Artist: Andrew Friedberg
Album: Thank God For Rock Bottom
Release Date: November 18, 2018
Label: Andrew Friedberg
Website: www.lilandymusic.com/

On Nov. 28, 2018, Andrew Friedberg released his first self-released album, Thank God For Rock Bottom. There isn’t anything about this album that gives off the impression of predictability. In 15 tracks Friedberg creates a stark contrast of songs and melodies strung together without any sort of warning, destroying any inkling of coherency. Friedberg’s lyrics are lost in the tracks with oversaturated muffles and loud guitars in true Jack White fashion, making it hard to make out what he’s saying most of the time.
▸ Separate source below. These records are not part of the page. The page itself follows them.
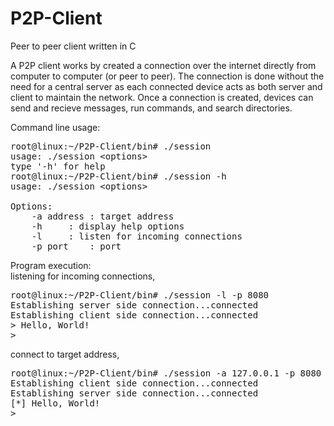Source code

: # P2P-Client
Peer to peer client written in C

A P2P client works by created a connection over the internet directly from computer to computer (or peer to peer). The connection is done without the need for a central server as each connected device acts as both server and client to maintain the network. Once a connection is created, devices can send and recieve messages, run commands, and search directories.

Command line usage:
<pre>
root@linux:~/P2P-Client/bin# ./session 
usage: ./session &ltoptions&gt
type '-h' for help
root@linux:~/P2P-Client/bin# ./session -h
usage: ./session &ltoptions&gt

Options:
	-a address : target address
	-h	   : display help options
	-l	   : listen for incoming connections
	-p port	   : port
</pre>

Program execution:  
listening for incoming connections,
<pre>
root@linux:~/P2P-Client/bin# ./session -l -p 8080
Establishing server side connection...connected
Establishing client side connection...connected
> Hello, World!
> 
</pre>
connect to target address,
<pre>
root@linux:~/P2P-Client/bin# ./session -a 127.0.0.1 -p 8080
Establishing client side connection...connected
Establishing server side connection...connected
[*] Hello, World!
> 
</pre>
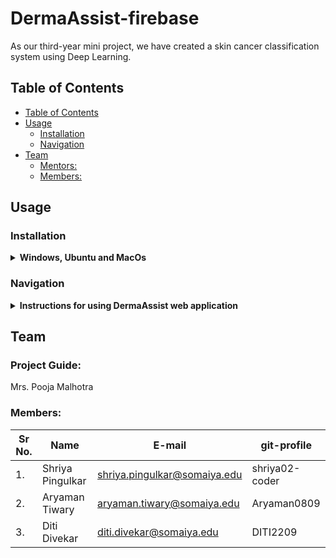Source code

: # DermaAssist-firebase

As our third-year mini project, we have created a skin cancer classification system using Deep Learning. 

## Table of Contents
- [Table of Contents](#table-of-contents)
- [Usage](#usage)
  - [Installation](#installation)
  - [Navigation](#navigation)
- [Team](#team)
  - [Mentors:](#mentors)
  - [Members:](#members)


## Usage

### Installation 

<details>
    <summary><b>Windows, Ubuntu and MacOs</b></summary>

   1. Make sure you have the Python Interpreter with the following modules installed :
      -flask
      -twilio
      -tensorflow
      -firebase_admin
      -numpy
      -pandas
      -os
      -PyPDF2
      -jinja2
      -smtplib
      -random
  2. Clone the repository or Download the Code
  3. Open your terminal and run the python file: <code> python app.py </code>
  4. A link will appear after running this file.
  5. Click on this link and use DermaAssist.
</details>

### Navigation

<details>
    <summary><b>Instructions for using DermaAssist web application</b></summary>

   1. After you open the website on your preffered browser, login or signup as pathologist using firebase authentication.
   2. After loggin in, the pathologist
   will be presented with options to either add a new doctor to the system, view existing doctors or directly add a patient for an existing doctor.
   3. After a patient is added/selected successfully, the pathologist is presented with an option to upload the skin lesion image for classification.
   3. The deep learning model will then process the image and provide you with the appropriate diagnosis of the skin lesion image.
   5. After successful diagnosis, the pathologist will be presented with an option to generate a medical report.
   6. If selected, the medical report template allows the pathologist to digitally sign and verify the report having the appropriate diagnosis of the patient.
   7. Once the report is finalized, pathologist can mail the report to the doctor in an encrypted format.
   8. The password to the encrypted medical report pdf which is mailed to the doctor's email ID can be accessed by entering the randomly generated alpha-numeric code sent as SMS on doctor's phone for two-factor encryption.
</details>

## Team

### Project Guide:
Mrs. Pooja Malhotra <br>

### Members:
| Sr No. | Name               | E-mail                       | git-profile     |
| -------| -------------------| -----------------------------| ----------------|
| 1.     | Shriya Pingulkar   | shriya.pingulkar@somaiya.edu | shriya02-coder  |
| 2.     | Aryaman Tiwary     | aryaman.tiwary@somaiya.edu   | Aryaman0809     |
| 3.     | Diti Divekar       | diti.divekar@somaiya.edu     | DITI2209        |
In his first track, “I Want Ya,” a cacophony of sounds echo through the ear drums, with crunchy guitars and drums carrying the weight of the song; however, there are some indications of tonality and understanding in later tracks. Friedberg’s creative process throughout the album invites some melancholy heard specifically within the third track, “Fade Up”, which seems to be a reflection of his desire to keep up despite his nightmarish and intrusive thoughts in the verse, “…oh grow up. You need to find a f***ing way to keep the crazy outchea brain”. It reveals this sadistic yearning to see his monsters in his dreams. In the seventh track, “The Squirrel,” the listener is invited to experience sounds that emit joyful echos of strings, electric keyboards, guitars and even introducing sitars. Yes, you saw that correctly. Sitars.
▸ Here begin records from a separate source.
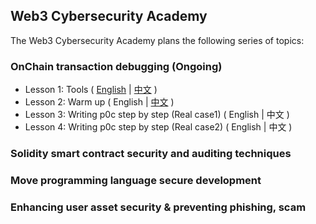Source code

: 
## Web3 Cybersecurity Academy
The Web3 Cybersecurity Academy plans the following series of topics:

### OnChain transaction debugging (Ongoing)
- Lesson 1: Tools ( [English](https://github.com/SunWeb3Sec/DeFiHackLabs/tree/main/academy/onchain_debug/01_tools/en) | [中文](https://github.com/SunWeb3Sec/DeFiHackLabs/tree/main/academy/onchain_debug/01_tools) ) 
- Lesson 2: Warm up ( English | [中文](https://github.com/SunWeb3Sec/DeFiHackLabs/tree/main/academy/onchain_debug/02_warmup/) )
- Lesson 3: Writing p0c step by step (Real case1) ( English | 中文 )
- Lesson 4: Writing p0c step by step (Real case2) ( English | 中文 )

### Solidity smart contract security and auditing techniques

### Move programming language secure development

### Enhancing user asset security & preventing phishing, scam
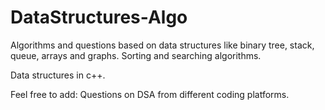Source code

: # DataStructures-Algo

Algorithms and questions based on data structures like binary tree, stack, queue, arrays and graphs.
Sorting and searching algorithms.

Data structures in c++.

Feel free to add:
Questions on DSA from different coding platforms.

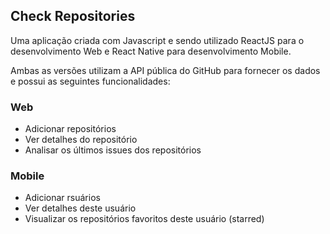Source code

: ## Check Repositories

Uma aplicação criada com Javascript e sendo utilizado ReactJS para o desenvolvimento Web e React Native para desenvolvimento Mobile.

Ambas as versões utilizam a API pública do GitHub para fornecer os dados e possui as seguintes funcionalidades: 

### Web
  - Adicionar repositórios
  - Ver detalhes do repositório
  - Analisar os últimos issues dos repositórios

### Mobile
  - Adicionar rsuários
  - Ver detalhes deste usuário
  - Visualizar os repositórios favoritos deste usuário (starred)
The inconsistencies of each track puts me off for a number of reasons. The oddities of each track don’t convey a solid message or consistent tone. One redeeming quality to note is that despite the confusing messages Friedberg is fervently trying to encapsulate as one cohesive sound, he is clearly trying to stand out and showcase his interests in a variety of diverse tones. It is obvious that Friedberg spent thoughtful time and energy into this project, but it’s sadly saturated in a overwhelmingly confusing package.

With this conglomerate of instruments, this album evokes funky, out-of-this-world rock that takes you to places you would not expect. Had this album perfectly executed unique transitions of songs, pleasant mixture of sounds and consistent tonality I would be swayed to add this to my library.